The Chinese writing system, as Hung and Tzeng (1981) and DeFrancis (1984) pointed out, maps onto spoken language at both morphemic and syllabic levels. As a result, characters are distinct in written Chinese. On the other hand, word boundaries are absent from conventionally printed and written Chinese text.
Difficulties in the Word Identification Process
Since the word is such a fundamental linguistic unit, it is necessary to identify words in Chinese text so that computational analysis and processing of Chinese text can be performed. However, there are difficulties with the word identification process.
First of all, almost all characters can be one-character words by themselves. Moreover, they can join other characters to form multi-character words. This leads to a large amount of segmentation ambiguities. Second, compounding is the predominant word-formation device in modern Chinese. It is often difficult to tell whether a low-frequency compound is a word or phrase, and the lexicon can never exhaustively collect all low-frequency compounds. Third, the same pool of characters are also used in constructing proper names. Identifying proper names will be a problem, too. Finally, some specific morphological structures such as reduplication and A-not-A construction also need to be taken into consideration.

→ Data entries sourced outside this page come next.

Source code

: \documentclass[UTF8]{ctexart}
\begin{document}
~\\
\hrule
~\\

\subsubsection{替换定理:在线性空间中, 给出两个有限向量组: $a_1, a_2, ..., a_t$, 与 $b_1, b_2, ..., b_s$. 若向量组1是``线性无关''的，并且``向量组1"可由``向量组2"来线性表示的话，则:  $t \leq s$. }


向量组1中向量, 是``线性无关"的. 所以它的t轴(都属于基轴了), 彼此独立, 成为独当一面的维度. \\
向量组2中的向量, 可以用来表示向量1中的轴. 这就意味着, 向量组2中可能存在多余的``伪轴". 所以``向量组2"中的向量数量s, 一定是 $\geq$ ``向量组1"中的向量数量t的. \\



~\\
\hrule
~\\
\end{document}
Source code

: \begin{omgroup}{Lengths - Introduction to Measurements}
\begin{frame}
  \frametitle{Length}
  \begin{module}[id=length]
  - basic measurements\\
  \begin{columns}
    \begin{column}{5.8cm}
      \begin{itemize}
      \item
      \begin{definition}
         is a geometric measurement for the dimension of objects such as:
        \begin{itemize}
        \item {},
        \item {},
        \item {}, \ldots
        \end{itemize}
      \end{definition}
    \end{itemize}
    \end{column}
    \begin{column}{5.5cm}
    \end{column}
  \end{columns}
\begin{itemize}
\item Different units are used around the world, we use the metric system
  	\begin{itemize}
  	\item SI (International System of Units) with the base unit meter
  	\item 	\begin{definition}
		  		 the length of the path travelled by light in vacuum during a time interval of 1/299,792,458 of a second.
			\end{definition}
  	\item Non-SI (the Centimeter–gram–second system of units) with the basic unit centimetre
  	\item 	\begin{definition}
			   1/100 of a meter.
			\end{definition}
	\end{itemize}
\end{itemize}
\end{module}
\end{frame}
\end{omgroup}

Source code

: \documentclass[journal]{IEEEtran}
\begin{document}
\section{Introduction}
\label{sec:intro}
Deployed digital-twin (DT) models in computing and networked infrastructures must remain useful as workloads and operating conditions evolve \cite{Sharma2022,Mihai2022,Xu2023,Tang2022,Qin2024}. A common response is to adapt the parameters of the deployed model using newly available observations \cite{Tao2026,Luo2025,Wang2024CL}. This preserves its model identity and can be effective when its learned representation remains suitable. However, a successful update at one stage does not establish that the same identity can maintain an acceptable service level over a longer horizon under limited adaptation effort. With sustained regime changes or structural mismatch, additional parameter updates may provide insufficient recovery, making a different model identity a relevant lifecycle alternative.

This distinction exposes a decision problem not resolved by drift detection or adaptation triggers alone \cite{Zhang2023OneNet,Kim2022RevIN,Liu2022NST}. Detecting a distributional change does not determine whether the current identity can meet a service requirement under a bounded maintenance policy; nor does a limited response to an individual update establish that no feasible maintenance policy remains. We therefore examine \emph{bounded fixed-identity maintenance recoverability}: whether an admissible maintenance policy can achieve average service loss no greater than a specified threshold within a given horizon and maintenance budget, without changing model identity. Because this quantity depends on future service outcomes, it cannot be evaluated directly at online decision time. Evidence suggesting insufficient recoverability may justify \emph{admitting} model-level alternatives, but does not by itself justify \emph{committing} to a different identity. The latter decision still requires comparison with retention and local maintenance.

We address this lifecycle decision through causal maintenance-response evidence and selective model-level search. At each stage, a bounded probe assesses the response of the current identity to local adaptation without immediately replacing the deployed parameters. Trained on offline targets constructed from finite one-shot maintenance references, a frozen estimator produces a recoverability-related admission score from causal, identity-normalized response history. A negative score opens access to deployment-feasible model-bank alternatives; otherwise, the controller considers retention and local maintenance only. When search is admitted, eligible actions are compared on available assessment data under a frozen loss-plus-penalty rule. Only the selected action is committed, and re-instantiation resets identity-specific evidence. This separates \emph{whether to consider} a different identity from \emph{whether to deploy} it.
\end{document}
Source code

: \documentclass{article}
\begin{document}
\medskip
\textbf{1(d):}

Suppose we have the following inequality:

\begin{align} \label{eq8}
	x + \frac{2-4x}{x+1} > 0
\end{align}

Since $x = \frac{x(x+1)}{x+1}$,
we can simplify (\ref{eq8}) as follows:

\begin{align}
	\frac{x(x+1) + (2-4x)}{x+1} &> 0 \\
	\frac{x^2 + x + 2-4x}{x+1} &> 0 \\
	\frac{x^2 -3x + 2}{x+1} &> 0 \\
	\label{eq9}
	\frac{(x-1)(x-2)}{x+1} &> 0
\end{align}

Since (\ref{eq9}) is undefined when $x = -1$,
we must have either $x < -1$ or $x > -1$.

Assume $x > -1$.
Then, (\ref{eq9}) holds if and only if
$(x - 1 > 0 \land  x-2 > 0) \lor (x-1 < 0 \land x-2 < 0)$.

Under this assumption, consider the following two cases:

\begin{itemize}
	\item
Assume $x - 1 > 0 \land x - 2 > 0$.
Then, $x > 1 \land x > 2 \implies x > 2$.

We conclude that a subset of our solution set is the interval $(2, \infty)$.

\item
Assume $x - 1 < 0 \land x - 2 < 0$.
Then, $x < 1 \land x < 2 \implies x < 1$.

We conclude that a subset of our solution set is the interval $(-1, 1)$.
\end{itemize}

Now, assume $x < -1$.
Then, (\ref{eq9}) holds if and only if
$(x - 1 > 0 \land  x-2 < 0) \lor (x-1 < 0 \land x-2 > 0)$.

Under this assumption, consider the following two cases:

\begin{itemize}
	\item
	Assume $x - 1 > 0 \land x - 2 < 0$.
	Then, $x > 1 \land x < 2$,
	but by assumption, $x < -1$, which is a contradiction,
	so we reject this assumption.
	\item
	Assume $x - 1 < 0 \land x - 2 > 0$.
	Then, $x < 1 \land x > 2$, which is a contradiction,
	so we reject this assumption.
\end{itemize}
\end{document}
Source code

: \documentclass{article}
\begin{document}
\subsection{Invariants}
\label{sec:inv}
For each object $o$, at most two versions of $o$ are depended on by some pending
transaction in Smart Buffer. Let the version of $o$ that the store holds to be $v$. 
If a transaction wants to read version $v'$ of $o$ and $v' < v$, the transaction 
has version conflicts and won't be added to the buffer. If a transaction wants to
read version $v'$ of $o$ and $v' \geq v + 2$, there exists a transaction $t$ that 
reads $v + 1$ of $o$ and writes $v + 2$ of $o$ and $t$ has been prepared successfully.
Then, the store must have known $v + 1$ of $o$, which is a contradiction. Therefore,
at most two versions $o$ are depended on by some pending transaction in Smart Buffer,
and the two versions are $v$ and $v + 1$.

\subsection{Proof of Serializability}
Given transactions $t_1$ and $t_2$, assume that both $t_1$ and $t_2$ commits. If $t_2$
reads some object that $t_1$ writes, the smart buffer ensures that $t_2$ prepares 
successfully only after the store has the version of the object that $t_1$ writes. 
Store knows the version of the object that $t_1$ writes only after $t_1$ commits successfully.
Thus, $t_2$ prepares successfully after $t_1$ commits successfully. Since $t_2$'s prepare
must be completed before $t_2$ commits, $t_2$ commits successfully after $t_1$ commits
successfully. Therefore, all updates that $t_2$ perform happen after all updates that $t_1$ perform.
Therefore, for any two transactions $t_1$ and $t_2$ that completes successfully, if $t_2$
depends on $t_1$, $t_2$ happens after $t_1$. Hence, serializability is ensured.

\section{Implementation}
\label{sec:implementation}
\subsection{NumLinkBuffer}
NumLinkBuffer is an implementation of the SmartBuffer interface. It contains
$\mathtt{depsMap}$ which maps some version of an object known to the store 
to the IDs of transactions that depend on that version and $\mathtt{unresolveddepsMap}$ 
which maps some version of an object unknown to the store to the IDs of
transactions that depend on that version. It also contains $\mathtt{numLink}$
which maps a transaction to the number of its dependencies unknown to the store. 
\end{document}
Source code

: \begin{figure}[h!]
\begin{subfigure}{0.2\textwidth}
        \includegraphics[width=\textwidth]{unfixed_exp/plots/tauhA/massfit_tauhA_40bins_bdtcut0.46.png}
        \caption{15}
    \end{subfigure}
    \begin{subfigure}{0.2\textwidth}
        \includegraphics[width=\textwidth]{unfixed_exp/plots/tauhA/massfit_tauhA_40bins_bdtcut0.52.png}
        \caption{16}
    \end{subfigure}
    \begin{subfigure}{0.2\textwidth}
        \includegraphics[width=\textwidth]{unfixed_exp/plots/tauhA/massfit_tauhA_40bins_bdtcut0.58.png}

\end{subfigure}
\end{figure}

Except for a few exceptions (e.g. Huang, Ahrens, & Chen, 1993; Sproat and Shih, 1990), most word identification approaches share one common algorithm: matching (e.g., Chen & Liu, 1992; Fan & Tsai, 1988; Yeh & Lee, 1991). The basic strategy is to match the input character string with a large set of entries stored in a pre-compiled lexicon to find all (or part of) possible segmentations. Since there is usually only one correct segmentation, the ambiguity needs to be resolved.
The Maximum Matching Algorithm and Its Variants
Different studies differ in their ambiguity resolution algorithms. A very simple one which has been demonstrated to be very effective is the maximum matching algorithm (Chen & Liu, 1992). Maximum matching can take many forms.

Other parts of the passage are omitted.